• [Task to carry out]:
Make a tally of the lines in the records that include the string "your", and give only that number.

• [Record set]:

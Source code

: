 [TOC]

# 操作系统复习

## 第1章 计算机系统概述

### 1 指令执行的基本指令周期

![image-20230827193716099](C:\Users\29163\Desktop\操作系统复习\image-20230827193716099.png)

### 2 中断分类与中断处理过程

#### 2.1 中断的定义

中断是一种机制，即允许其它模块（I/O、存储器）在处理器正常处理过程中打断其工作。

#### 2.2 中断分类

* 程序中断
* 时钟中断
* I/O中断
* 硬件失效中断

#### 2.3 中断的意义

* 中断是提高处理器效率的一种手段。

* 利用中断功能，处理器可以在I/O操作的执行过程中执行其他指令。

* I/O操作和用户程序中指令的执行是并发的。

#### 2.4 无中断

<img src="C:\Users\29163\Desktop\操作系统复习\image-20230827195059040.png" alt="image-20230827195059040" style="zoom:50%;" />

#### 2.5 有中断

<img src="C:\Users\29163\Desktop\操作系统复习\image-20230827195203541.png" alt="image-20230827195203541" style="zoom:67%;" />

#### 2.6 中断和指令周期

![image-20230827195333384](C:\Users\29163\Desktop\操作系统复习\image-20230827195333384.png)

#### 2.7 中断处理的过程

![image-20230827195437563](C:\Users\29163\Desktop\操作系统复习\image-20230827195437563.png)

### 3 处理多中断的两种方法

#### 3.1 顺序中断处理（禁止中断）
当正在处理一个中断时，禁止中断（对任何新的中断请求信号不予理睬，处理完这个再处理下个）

--

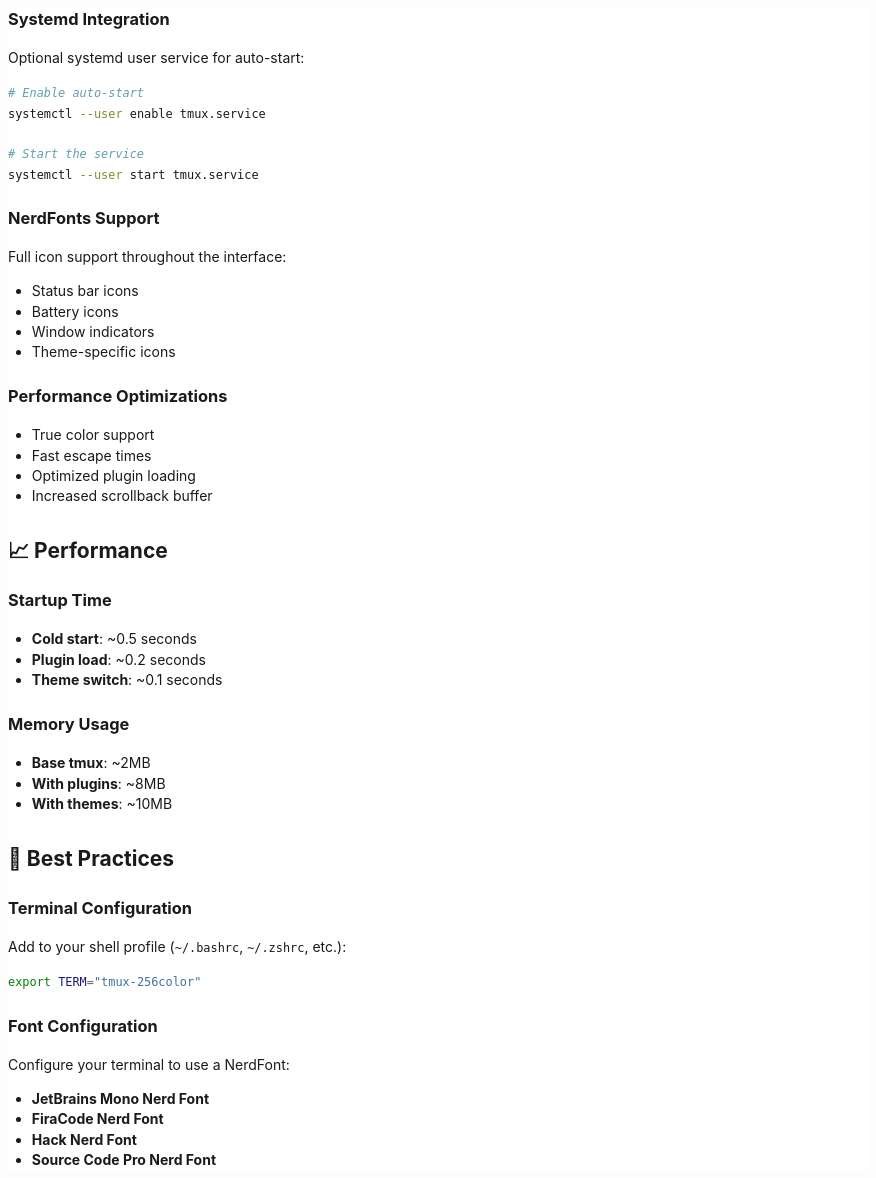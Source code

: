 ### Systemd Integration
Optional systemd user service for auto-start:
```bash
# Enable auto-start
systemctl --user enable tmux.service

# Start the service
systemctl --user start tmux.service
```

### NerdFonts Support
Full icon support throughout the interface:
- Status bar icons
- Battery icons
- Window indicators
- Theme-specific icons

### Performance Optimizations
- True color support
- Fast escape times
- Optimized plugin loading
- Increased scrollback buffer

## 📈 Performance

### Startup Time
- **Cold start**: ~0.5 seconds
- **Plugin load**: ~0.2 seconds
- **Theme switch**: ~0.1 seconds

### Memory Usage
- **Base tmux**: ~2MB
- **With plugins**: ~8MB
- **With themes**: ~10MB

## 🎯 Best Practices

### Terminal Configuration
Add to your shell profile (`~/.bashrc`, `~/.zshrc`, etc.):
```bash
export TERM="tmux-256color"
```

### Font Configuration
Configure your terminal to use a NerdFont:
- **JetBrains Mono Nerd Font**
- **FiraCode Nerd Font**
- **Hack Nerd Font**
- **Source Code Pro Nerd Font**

• [Exercise output]:
2